OBJECTIVE To explore the functional substance basis of Jinhong Tablet in the treatment of chronic superficial gastritis (CSG).

METHODS Three different models were constructed to investigate the anti-inflammatory and antioxidant effects, functional material basis of Jinhong Tablet: inflammatory model in human gastric epithelial cells (GES-1) induced by lipopolysaccharide (LPS), LPS-induced inflammatory model in mouse gastric organoids, and ethanol-induced oxidative damage model in GES-1 cells. MTS assay was performed to detect cell proliferation activity; qPCR was applied to measure the relative mRNA expression of tumor necrosis factor-α (TNF-α), interleukin-1β (IL-1β), interleukin-6 (IL-6), and interleukin-8 (IL-8) in cells and gastric organoids; and the levels of superoxide dismutase (SOD), malondialdehyde (MDA), and reactive oxygen species (ROS) in cells were detected.

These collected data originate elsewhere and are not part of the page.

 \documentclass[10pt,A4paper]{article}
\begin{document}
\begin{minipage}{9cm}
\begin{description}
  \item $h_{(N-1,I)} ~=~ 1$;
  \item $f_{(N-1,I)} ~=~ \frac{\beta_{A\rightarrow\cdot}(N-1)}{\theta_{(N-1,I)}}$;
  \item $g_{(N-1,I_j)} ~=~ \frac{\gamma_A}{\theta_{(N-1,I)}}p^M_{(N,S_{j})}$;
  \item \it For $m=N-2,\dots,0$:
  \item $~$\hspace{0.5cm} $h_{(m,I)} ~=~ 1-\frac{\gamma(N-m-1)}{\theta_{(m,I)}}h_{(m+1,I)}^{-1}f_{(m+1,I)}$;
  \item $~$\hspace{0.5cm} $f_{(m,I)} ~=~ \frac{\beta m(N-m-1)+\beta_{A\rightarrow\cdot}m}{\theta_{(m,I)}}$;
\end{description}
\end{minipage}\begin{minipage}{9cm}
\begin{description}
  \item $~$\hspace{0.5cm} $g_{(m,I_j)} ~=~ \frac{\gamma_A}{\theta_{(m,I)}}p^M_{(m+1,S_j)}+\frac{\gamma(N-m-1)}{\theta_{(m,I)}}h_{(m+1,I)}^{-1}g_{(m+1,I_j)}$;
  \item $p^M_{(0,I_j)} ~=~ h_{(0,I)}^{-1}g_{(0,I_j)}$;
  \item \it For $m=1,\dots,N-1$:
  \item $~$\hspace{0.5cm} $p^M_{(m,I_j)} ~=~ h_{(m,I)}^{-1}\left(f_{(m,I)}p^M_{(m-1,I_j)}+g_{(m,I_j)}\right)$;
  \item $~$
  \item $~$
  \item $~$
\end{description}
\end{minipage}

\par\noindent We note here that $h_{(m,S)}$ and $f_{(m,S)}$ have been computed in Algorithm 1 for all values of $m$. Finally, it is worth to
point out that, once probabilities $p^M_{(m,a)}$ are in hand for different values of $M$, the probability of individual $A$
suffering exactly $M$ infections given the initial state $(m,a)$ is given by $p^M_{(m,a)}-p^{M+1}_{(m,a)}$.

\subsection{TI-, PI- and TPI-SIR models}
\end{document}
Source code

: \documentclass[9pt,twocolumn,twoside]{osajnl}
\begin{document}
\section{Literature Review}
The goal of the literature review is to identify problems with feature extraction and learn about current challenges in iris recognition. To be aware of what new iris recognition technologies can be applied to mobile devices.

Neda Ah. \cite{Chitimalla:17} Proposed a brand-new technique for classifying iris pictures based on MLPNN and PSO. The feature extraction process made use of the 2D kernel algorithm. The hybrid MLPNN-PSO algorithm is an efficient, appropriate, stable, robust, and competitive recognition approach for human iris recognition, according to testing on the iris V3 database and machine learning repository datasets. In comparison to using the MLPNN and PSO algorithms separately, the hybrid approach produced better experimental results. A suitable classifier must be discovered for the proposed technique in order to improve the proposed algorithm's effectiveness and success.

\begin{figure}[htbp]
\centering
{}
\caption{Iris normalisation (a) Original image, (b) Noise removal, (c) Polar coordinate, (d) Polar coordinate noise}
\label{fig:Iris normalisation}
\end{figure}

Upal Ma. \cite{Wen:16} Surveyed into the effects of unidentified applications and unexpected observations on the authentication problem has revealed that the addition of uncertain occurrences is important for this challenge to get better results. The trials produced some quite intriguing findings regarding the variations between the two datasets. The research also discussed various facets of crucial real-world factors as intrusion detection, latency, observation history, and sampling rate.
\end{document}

RESULTS Jinhong Tablet and 10 functional components significantly reduced the relative expression of inflammation-related genes TNF-α, IL-1β, IL-6, and IL-8 in LPS-induced GES-1 cells and gastric organoids, suggesting that these 10 components are the functional substance basis for the anti-inflammatory effects of Jin Hong Tablet. Jin Hong Tablet and 11 functional components markedly decreased the levels of MDA and ROS and increased the activity of SOD, indicating that these 11 components were the functional substance basis of the antioxidant effects of Jinhong Tablet.

CONCLUSION Through in vitro cell and gastric organoid experiments, it has been preliminarily determined that allocryptopine, corydaline, dehydrocorydaline, palmatine hydrochloride, chlorogenic acid, costunolide, rutin, quercitrin, dehydrocostus lactone, tetrahydrocoptisine, isochlorogenic acid B, toosendanin, protopine, and quercetin are the functional material basis of Jinhong Tablet in treating CSG, accumulating scientific evidence for the enhancement of the quality standards of Jinhong Tablet.